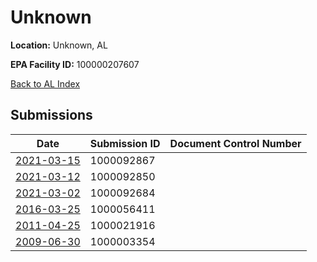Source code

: # Unknown

**Location:** Unknown, AL

**EPA Facility ID:** 100000207607

[Back to AL Index](../../index.md)

## Submissions

| Date | Submission ID | Document Control Number |
|------|--------------|-------------------------|
| [2021-03-15](submissions/1000092867.md) | 1000092867 |  |
| [2021-03-12](submissions/1000092850.md) | 1000092850 |  |
| [2021-03-02](submissions/1000092684.md) | 1000092684 |  |
| [2016-03-25](submissions/1000056411.md) | 1000056411 |  |
| [2011-04-25](submissions/1000021916.md) | 1000021916 |  |
| [2009-06-30](submissions/1000003354.md) | 1000003354 |  |
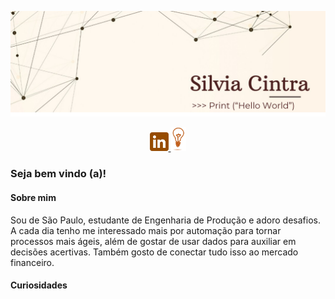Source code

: ![Capa](https://github.com/SilviaCintra/SilviaCintra/blob/main/Capa.png)
<p align=center> 
  <a href = "https://www.linkedin.com/in/silvia-de-f%C3%A1tima-cintra-curado-432637178/"><img src="Linkedin1.png" width = 30px> </a> 
  <a href = "https://sites.google.com/view/portfliosilviacintra/in%C3%ADcio"><img src="portfolio.jpg" width = 25px> </a> 
</p>

### Seja bem vindo (a)!

#### Sobre mim
Sou de São Paulo, estudante de Engenharia de Produção e adoro desafios. <br>
A cada dia tenho me interessado mais por automação para tornar processos mais ágeis, além de gostar de usar dados para auxiliar em decisões acertivas. Também gosto de conectar tudo isso ao mercado financeiro. <br>

#### Curiosidades


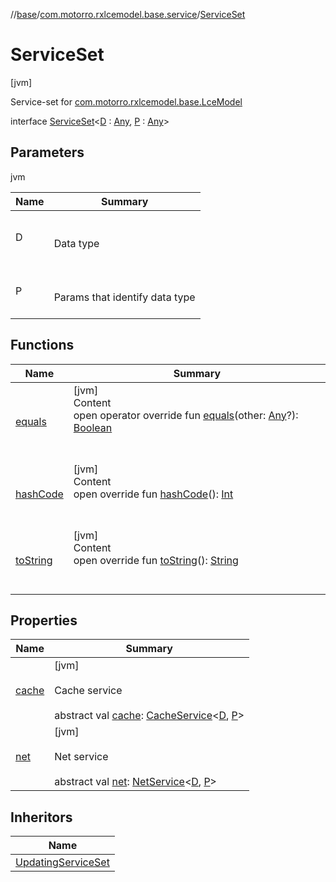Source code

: //[base](../../index.md)/[com.motorro.rxlcemodel.base.service](../index.md)/[ServiceSet](index.md)



# ServiceSet  
 [jvm] 

Service-set for [com.motorro.rxlcemodel.base.LceModel](../../com.motorro.rxlcemodel.base/-lce-model/index.md)

interface [ServiceSet](index.md)<[D](index.md) : [Any](https://kotlinlang.org/api/latest/jvm/stdlib/kotlin/-any/index.html), [P](index.md) : [Any](https://kotlinlang.org/api/latest/jvm/stdlib/kotlin/-any/index.html)>   


## Parameters  
  
jvm  
  
|  Name|  Summary| 
|---|---|
| D| <br><br>Data type<br><br>
| P| <br><br>Params that identify data type<br><br>
  


## Functions  
  
|  Name|  Summary| 
|---|---|
| [equals](https://kotlinlang.org/api/latest/jvm/stdlib/kotlin/-any/equals.html)| [jvm]  <br>Content  <br>open operator override fun [equals](https://kotlinlang.org/api/latest/jvm/stdlib/kotlin/-any/equals.html)(other: [Any](https://kotlinlang.org/api/latest/jvm/stdlib/kotlin/-any/index.html)?): [Boolean](https://kotlinlang.org/api/latest/jvm/stdlib/kotlin/-boolean/index.html)  <br><br><br>
| [hashCode](https://kotlinlang.org/api/latest/jvm/stdlib/kotlin/-any/hash-code.html)| [jvm]  <br>Content  <br>open override fun [hashCode](https://kotlinlang.org/api/latest/jvm/stdlib/kotlin/-any/hash-code.html)(): [Int](https://kotlinlang.org/api/latest/jvm/stdlib/kotlin/-int/index.html)  <br><br><br>
| [toString](https://kotlinlang.org/api/latest/jvm/stdlib/kotlin/-any/to-string.html)| [jvm]  <br>Content  <br>open override fun [toString](https://kotlinlang.org/api/latest/jvm/stdlib/kotlin/-any/to-string.html)(): [String](https://kotlinlang.org/api/latest/jvm/stdlib/kotlin/-string/index.html)  <br><br><br>


## Properties  
  
|  Name|  Summary| 
|---|---|
| [cache](index.md#com.motorro.rxlcemodel.base.service/ServiceSet/cache/#/PointingToDeclaration/)|  [jvm] <br><br>Cache service<br><br>abstract val [cache](index.md#com.motorro.rxlcemodel.base.service/ServiceSet/cache/#/PointingToDeclaration/): [CacheService](../-cache-service/index.md)<[D](index.md), [P](index.md)>   <br>
| [net](index.md#com.motorro.rxlcemodel.base.service/ServiceSet/net/#/PointingToDeclaration/)|  [jvm] <br><br>Net service<br><br>abstract val [net](index.md#com.motorro.rxlcemodel.base.service/ServiceSet/net/#/PointingToDeclaration/): [NetService](../-net-service/index.md)<[D](index.md), [P](index.md)>   <br>


## Inheritors  
  
|  Name| 
|---|
| [UpdatingServiceSet](../-updating-service-set/index.md)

What the task requires :: When a line in the data contains the string "Content", copy that line.

Expected output ::
| [equals](https://kotlinlang.org/api/latest/jvm/stdlib/kotlin/-any/equals.html)| [jvm]  <br>Content  <br>open operator override fun [equals](https://kotlinlang.org/api/latest/jvm/stdlib/kotlin/-any/equals.html)(other: [Any](https://kotlinlang.org/api/latest/jvm/stdlib/kotlin/-any/index.html)?): [Boolean](https://kotlinlang.org/api/latest/jvm/stdlib/kotlin/-boolean/index.html)  <br><br><br>
| [hashCode](https://kotlinlang.org/api/latest/jvm/stdlib/kotlin/-any/hash-code.html)| [jvm]  <br>Content  <br>open override fun [hashCode](https://kotlinlang.org/api/latest/jvm/stdlib/kotlin/-any/hash-code.html)(): [Int](https://kotlinlang.org/api/latest/jvm/stdlib/kotlin/-int/index.html)  <br><br><br>
| [toString](https://kotlinlang.org/api/latest/jvm/stdlib/kotlin/-any/to-string.html)| [jvm]  <br>Content  <br>open override fun [toString](https://kotlinlang.org/api/latest/jvm/stdlib/kotlin/-any/to-string.html)(): [String](https://kotlinlang.org/api/latest/jvm/stdlib/kotlin/-string/index.html)  <br><br><br>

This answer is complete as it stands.